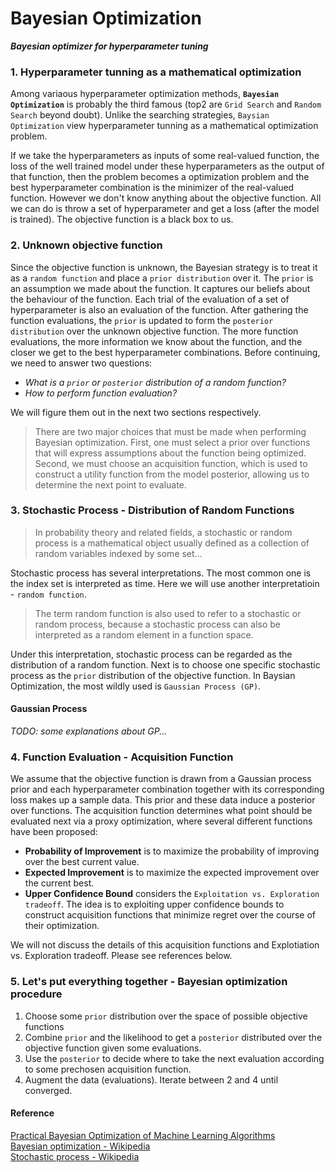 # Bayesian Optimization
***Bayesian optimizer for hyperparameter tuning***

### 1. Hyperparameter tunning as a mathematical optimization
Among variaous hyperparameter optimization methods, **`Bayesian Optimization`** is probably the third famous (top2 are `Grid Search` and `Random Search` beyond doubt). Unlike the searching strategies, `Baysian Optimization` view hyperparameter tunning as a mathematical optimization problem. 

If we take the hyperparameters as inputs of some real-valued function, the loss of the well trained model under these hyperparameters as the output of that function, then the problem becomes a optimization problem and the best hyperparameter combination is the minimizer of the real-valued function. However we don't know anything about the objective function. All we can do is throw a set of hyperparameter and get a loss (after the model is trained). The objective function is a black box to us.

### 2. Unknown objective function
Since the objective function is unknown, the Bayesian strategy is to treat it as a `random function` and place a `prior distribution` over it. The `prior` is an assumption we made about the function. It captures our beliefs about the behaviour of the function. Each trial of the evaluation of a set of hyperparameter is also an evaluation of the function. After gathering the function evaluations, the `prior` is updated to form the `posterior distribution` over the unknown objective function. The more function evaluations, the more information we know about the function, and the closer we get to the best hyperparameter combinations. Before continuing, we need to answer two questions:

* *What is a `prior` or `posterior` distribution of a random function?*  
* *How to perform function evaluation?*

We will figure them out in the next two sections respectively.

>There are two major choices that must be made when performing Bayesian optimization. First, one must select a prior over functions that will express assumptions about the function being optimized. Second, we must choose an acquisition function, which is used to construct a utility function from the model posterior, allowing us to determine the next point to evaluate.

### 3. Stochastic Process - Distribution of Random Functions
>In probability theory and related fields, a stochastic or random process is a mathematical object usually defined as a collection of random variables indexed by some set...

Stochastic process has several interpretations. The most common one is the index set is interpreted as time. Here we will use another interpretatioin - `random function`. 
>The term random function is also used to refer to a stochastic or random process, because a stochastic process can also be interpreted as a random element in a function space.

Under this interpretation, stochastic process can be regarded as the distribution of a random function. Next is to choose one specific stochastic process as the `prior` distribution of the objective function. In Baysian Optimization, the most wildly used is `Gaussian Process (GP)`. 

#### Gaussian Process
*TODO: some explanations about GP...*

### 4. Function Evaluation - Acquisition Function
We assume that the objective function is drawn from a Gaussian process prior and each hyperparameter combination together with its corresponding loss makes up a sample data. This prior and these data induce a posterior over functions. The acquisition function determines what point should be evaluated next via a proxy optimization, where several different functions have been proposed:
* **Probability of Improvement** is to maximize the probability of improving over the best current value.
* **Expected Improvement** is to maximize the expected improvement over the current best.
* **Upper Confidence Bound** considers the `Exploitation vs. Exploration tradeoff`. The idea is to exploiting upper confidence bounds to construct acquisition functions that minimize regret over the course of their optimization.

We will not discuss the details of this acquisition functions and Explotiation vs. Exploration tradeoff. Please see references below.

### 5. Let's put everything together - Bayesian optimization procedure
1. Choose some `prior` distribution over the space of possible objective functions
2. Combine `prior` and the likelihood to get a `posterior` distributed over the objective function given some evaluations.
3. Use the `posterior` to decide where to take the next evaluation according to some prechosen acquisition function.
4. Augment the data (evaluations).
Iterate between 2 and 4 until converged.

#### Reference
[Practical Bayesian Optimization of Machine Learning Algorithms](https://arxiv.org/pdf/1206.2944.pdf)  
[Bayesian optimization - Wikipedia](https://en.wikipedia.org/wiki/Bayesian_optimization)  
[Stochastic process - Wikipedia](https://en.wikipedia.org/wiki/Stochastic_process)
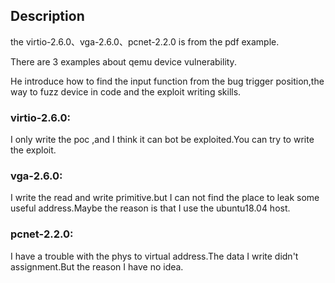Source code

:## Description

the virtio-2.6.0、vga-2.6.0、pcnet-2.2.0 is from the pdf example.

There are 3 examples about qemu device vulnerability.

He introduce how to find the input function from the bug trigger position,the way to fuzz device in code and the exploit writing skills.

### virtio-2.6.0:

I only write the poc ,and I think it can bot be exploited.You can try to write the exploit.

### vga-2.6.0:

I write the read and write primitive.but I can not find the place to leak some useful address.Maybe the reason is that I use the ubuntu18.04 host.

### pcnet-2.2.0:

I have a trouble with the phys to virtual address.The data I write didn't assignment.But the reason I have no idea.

_WORK TO BE COMPLETED:_ Whatever lies between the first line of the data and the line holding "### 1. Hyperparameter", inclusive, should be repeated exactly, apart from the pictures.

_SOLUTION:_
 # Bayesian Optimization
***Bayesian optimizer for hyperparameter tuning***

### 1. Hyperparameter tunning as a mathematical optimization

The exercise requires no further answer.